══ Excerpted records ══
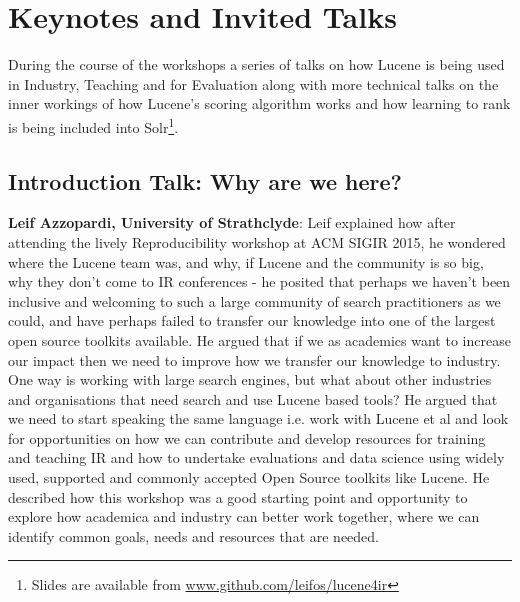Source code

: \section{Keynotes and Invited Talks}
During the course of the workshops a series of talks on how Lucene is being used in Industry, Teaching and for Evaluation along with more technical talks on the inner workings of how Lucene's scoring algorithm works and how learning to rank is being included into Solr\footnote{\scriptsize{Slides are available from \url{www.github.com/leifos/lucene4ir}}}. 

\subsection*{Introduction Talk: Why are we here?}
{\bf Leif Azzopardi, University of Strathclyde}:
Leif explained how after attending the lively Reproducibility workshop at ACM SIGIR 2015, he wondered where the Lucene team was, and why, if Lucene and the community is so big, why they don't come to IR conferences - he posited that perhaps we haven't been inclusive and welcoming to such a large community of search practitioners as we could, and have perhaps failed to transfer our knowledge into one of the largest open source toolkits available. He argued that if we as academics want to increase our impact then we need to improve how we transfer our knowledge to industry. One way is working with large search engines, but what about other industries and organisations that need search and use Lucene based tools? He argued that we need to start speaking the same language i.e. work with Lucene et al and look for opportunities on how we can contribute and develop resources for training and teaching IR and how to undertake evaluations and data science using widely used, supported and commonly accepted Open Source toolkits like Lucene. He described how this workshop was a good starting point and opportunity to explore how academica and industry can better work together, where we can identify common goals, needs and resources that are needed.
═══
# [About this exercise]
A complete answer lists every line of the listing above that holds the word "used".

# [Your solution]
During the course of the workshops a series of talks on how Lucene is being used in Industry, Teaching and for Evaluation along with more technical talks on the inner workings of how Lucene's scoring algorithm works and how learning to rank is being included into Solr\footnote{\scriptsize{Slides are available from \url{www.github.com/leifos/lucene4ir}}}. 
Leif explained how after attending the lively Reproducibility workshop at ACM SIGIR 2015, he wondered where the Lucene team was, and why, if Lucene and the community is so big, why they don't come to IR conferences - he posited that perhaps we haven't been inclusive and welcoming to such a large community of search practitioners as we could, and have perhaps failed to transfer our knowledge into one of the largest open source toolkits available. He argued that if we as academics want to increase our impact then we need to improve how we transfer our knowledge to industry. One way is working with large search engines, but what about other industries and organisations that need search and use Lucene based tools? He argued that we need to start speaking the same language i.e. work with Lucene et al and look for opportunities on how we can contribute and develop resources for training and teaching IR and how to undertake evaluations and data science using widely used, supported and commonly accepted Open Source toolkits like Lucene. He described how this workshop was a good starting point and opportunity to explore how academica and industry can better work together, where we can identify common goals, needs and resources that are needed.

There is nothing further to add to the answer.